Tek-Tips is the largest IT community on the Internet today!

Members share and learn making Tek-Tips Forums the best source of peer-reviewed technical information on the Internet!

  • Congratulations Mike Lewis on being selected by the Tek-Tips community for having the most helpful posts in the forums last week. Way to Go!
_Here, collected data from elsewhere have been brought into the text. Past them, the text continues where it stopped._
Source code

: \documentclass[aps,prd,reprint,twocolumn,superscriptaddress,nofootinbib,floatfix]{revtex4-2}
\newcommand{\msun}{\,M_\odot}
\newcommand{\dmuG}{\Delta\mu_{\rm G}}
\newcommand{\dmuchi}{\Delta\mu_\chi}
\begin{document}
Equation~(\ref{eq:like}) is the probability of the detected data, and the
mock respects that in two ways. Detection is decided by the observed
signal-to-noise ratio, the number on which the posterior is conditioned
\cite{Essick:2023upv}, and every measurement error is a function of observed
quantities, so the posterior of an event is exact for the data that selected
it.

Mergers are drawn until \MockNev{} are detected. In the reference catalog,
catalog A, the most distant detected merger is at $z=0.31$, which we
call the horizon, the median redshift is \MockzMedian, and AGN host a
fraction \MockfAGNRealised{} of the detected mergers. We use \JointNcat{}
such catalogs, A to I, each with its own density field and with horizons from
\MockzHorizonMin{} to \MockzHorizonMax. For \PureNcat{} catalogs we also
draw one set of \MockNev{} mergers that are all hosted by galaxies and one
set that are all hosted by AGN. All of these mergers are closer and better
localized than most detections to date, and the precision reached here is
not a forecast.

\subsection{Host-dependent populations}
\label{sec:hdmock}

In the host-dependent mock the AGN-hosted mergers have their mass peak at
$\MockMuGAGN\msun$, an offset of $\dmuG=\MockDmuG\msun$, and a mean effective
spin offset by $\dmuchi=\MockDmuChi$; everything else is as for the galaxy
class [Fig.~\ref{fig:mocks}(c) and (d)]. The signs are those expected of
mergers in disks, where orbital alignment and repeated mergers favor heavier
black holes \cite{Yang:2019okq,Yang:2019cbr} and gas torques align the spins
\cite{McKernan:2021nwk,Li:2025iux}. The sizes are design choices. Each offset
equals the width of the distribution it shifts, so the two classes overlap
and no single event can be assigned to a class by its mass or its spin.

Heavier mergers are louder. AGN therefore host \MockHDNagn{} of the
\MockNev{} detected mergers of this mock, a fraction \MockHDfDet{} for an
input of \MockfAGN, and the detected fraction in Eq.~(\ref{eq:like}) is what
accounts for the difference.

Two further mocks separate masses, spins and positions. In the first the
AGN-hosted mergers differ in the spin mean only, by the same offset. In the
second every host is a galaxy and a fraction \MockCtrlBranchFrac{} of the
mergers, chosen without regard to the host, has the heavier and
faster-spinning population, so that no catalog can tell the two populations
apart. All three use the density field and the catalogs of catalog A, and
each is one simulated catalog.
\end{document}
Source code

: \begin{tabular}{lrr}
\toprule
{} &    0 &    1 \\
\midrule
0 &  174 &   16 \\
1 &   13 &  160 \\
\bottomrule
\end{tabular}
Help extracting section of text 1

Status
Not open for further replies.

solepixel

Programmer
May 30, 2007
111
US
I'm performing a search on a text file (to be more specific, the OFAC report on the US Treasury Site). Basically, what I'm doing is fetching the file and putting the contents into a variable via file_get_contents. Then performing a strstr with the search text and the OFAC variable. What I need to do is if it finds the string, i want to extract all the text starting with the double-line break before the term was found and end with the double-line break after the term was found. For example, here's what i'm trying to do:

Code:
this is some text that would be found on the ofac report. it's a paragraph of it's own. it is separate from other paragraphs.
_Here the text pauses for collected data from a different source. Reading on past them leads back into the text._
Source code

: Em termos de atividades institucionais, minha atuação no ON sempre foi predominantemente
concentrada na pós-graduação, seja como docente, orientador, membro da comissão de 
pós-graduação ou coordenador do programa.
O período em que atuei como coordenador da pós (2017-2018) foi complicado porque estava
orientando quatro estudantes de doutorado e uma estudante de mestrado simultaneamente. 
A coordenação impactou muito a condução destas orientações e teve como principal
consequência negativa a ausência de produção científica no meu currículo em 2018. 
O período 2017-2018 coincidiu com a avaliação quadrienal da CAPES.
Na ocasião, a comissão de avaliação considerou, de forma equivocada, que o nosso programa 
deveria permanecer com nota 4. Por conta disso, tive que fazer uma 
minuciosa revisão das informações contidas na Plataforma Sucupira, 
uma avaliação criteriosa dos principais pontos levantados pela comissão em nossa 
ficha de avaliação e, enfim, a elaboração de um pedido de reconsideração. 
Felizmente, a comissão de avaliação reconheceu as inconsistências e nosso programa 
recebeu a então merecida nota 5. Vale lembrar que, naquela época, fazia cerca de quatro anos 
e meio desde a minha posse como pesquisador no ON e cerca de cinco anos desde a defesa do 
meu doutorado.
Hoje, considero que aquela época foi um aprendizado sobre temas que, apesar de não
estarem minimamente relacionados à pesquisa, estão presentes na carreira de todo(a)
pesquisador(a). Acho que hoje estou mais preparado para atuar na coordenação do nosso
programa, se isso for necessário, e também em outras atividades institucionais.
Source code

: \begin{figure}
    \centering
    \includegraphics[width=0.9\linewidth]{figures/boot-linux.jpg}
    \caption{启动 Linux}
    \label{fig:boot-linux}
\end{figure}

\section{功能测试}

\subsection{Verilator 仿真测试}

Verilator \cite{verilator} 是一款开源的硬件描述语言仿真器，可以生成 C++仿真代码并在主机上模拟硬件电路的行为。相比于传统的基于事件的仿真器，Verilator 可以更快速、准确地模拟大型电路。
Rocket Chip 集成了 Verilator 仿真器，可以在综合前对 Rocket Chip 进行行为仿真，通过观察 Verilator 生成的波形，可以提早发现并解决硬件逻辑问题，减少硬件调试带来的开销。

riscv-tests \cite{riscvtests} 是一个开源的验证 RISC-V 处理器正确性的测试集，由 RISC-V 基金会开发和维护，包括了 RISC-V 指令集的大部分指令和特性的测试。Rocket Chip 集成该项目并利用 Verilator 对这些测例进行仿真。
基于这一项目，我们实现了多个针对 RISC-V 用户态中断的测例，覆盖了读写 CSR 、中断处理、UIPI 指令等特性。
this is another paragraph similar to one that would be found on the ofac report. it's much longer than the first paragraph, and when i say longer, i mean it has more words in it. this paragraph contains more letters, spaces, and punctuation than the paragraph before it. i guess that's what makes it longer. i could've used lorem ipsum but i decided this would be funner.

this is the last paragraph. it's not long at all.
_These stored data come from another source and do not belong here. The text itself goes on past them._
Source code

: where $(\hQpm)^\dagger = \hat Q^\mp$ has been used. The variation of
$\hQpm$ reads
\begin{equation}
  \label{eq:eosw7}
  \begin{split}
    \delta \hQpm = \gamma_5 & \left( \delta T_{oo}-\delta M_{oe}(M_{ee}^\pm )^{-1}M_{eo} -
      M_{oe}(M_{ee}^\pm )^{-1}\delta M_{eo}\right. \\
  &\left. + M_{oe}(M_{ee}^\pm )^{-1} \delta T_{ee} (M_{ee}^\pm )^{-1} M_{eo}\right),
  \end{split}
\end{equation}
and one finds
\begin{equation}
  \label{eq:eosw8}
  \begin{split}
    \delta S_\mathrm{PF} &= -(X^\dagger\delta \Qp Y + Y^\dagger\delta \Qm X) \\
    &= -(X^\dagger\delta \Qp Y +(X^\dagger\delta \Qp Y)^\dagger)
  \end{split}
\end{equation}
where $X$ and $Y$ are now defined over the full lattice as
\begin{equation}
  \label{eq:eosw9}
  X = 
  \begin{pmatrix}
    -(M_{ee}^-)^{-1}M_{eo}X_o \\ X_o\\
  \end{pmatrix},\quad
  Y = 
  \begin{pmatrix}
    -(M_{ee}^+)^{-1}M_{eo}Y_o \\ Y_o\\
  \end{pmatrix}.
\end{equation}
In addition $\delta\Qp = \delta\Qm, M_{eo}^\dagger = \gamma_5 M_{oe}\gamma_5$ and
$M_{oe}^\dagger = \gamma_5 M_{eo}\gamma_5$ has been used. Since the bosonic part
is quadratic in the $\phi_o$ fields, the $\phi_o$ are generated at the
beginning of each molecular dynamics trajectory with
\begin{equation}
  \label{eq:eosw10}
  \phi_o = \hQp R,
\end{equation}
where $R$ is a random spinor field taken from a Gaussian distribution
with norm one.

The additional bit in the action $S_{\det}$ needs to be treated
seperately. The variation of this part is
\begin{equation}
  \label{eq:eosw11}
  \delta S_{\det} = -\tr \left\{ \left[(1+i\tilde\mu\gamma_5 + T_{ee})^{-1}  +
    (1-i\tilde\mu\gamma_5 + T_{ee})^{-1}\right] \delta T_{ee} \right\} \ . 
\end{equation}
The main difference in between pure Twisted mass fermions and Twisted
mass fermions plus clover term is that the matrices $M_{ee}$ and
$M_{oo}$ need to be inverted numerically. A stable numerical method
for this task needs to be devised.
So in the above example, if the user searched for "when i say longer", I would want it to get the entire 2nd paragraph. if they searched for "separate from other paragraphs", I would want to display the entire first paragraph. Does that make sense? Is this possible?
 
this code will return all paragraphs that have the matching text within them.

you do have to be confident that the report uses standard line terminators. you might need to finesse a bit if there is any MAC style line termination going on (carriage return without line feed). other variants are catered for.

Code:
<?php 
$text = "
this is some text that would be found on the ofac report. it's a paragraph of it's own. it is separate from other paragraphs.

this is another paragraph similar to one that would be found on the ofac report. it's much longer than the first paragraph, and when i say longer, i mean it has more words in it. this paragraph contains more letters, spaces, and punctuation than the paragraph before it. i guess that's what makes it longer. i could've used lorem ipsum but i decided this would be funner.

this is the last paragraph. it's not long at all.";

function getPara ($search, $text){
	$return = array();
	//convert to a consistent line break notation
	$_text = str_replace("\r", '', $text);
	$pattern = "/(.*?$search.*?)\\n\\n/im";
	preg_match_all($pattern, $_text, $matches);
	//cleanse results
	unset($matches[0]);
	foreach ($matches as $match){
		if (!empty($match[0])){
			$return[] = $match[0];
		}
	}
	return count($return) > 0 ? $return : "No results found";
}

print_r(getPara("when I say longer", $text));
?>
 
I've tried modifying this just a bit, but I can't figure out how to get it to work. Here's the modification (not much);

Code:
function getPara ($needle, $haystack, $num=0){
	$return = array();
	//convert to a consistent line break notation
	$_text = str_replace("\r", '', $haystack);
	$pattern = "/(.*?$search.*?)\\n\\n/im";
	preg_match_all($pattern, $_text, $matches);
	//cleanse results
	unset($matches[0]);
	foreach ($matches as $match){
		if (!empty($match[0])){
			$return[] = $match[0];
		}
	}
	return $return[$num];
}

Basically, I want it to return the first paragraph found by default. Then I can step through each result if I want. The problem I'm having is the results are coming up. My guess is it's because of one of these reasons:

1. The search is case sensitive. Just before i do strstr, i lowercase everything to ensure it finds the string in various ways, however in the results, it's an unmodified version of the text file.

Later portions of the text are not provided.